The results in this year’s EFPIA Patients WAIT Indicator report show that the UK needs to do more to meet its ambition of providing rapid access to new medicines for as many patients as possible.  

England and Scotland have both declined in the rate of availability of new medicines.

Although England and Scotland are above the EU averages for availability, they continue to trail similar countries like Germany, France, Italy, and Spain.

In England, significant factors contributing to its ranking are the increasing number of medicines that are not recommended for use by NICE and the increasing number of NICE appraisals where companies terminate the process before it is completed. Companies have cited a challenging UK access environment as a reason for these increases. 

Of the new medicines available in the UK, around half are limited through optimised/restricted NICE/SMC recommendations. This means some patients won’t receive these medicines even though the medicine is licenced for them. More work is needed to evolve HTA methods to ensure they adequately reflect the benefits new medicines offer patients, their carers and families, and the NHS. 

The latest EFPIA report does not reflect the availability of medicines in 2023, a year when the VPAS payment rate significantly increased to 26.5%. It also does not include licence extensions (except for orphan medicines), which constitute a new medicine for patients who have previously not had access to the medicine for their condition. 

Time to availability

The time to availability for new medicines is broadly consistent year on year for England and continues to improve for Scotland. This positive result for time to availability reflects the UK’s focus on ensuring NICE and SMC guidance is issued as close to licensing as possible.
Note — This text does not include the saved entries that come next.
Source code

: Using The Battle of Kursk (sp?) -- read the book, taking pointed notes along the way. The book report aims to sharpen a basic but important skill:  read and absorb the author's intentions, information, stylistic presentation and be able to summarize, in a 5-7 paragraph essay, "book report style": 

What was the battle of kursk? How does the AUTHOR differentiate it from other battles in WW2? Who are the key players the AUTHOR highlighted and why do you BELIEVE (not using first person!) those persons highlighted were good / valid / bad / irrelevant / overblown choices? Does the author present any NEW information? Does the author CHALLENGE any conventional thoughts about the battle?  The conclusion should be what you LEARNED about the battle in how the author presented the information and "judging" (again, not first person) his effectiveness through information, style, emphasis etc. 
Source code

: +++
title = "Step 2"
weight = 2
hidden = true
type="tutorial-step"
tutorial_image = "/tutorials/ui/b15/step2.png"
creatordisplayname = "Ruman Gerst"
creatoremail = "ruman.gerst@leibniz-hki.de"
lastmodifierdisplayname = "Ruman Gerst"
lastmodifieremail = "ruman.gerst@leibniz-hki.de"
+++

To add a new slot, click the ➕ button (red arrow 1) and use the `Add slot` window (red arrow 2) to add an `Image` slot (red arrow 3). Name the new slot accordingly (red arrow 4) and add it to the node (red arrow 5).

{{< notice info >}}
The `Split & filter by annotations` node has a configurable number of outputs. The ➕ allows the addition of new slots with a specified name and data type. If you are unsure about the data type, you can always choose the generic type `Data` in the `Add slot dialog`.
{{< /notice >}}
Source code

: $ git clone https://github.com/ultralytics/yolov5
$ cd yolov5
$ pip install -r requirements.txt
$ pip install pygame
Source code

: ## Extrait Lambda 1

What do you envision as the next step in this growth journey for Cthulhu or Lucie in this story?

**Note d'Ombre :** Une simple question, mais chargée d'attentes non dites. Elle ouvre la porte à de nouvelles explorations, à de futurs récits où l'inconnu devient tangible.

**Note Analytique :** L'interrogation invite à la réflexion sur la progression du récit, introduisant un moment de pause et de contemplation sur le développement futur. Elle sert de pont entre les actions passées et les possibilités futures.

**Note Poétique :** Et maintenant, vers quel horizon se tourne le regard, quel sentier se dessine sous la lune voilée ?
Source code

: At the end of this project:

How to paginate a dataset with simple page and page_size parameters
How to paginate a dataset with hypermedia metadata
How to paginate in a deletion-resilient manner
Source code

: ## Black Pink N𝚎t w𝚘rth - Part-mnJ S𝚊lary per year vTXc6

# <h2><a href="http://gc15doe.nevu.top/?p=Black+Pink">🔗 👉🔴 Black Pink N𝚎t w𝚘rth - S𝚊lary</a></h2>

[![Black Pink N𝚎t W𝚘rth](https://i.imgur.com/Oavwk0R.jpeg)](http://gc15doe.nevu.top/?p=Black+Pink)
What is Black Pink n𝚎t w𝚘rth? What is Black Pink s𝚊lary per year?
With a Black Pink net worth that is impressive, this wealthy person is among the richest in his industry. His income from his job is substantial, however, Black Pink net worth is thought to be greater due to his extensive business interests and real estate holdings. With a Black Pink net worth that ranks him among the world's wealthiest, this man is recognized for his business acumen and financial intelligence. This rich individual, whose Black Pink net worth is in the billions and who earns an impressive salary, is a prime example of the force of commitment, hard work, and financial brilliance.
Time to availability of new medicines remains strong for cancer medicines, for both managed access and for interim funding from the point of NICE draft Guidance. There is an opportunity to utilise the Innovative Medicines Fund in England to level this up for non-cancer medicines.

In seeking rapid patient access to new medicines, doing NICE and SMC evaluations even earlier is not necessarily always the answer. Sufficient evidence and robustness of HTA processes are required for NICE and SMC decision-making. Sufficient evidence may not be available at early submission time points and the robustness of HTA evaluations may be compromised if process timelines are condensed.

A streamlined approach to managed access and/or commercially viable early access pathways may be a viable solution to address access in areas of unmet need for some priority medicines.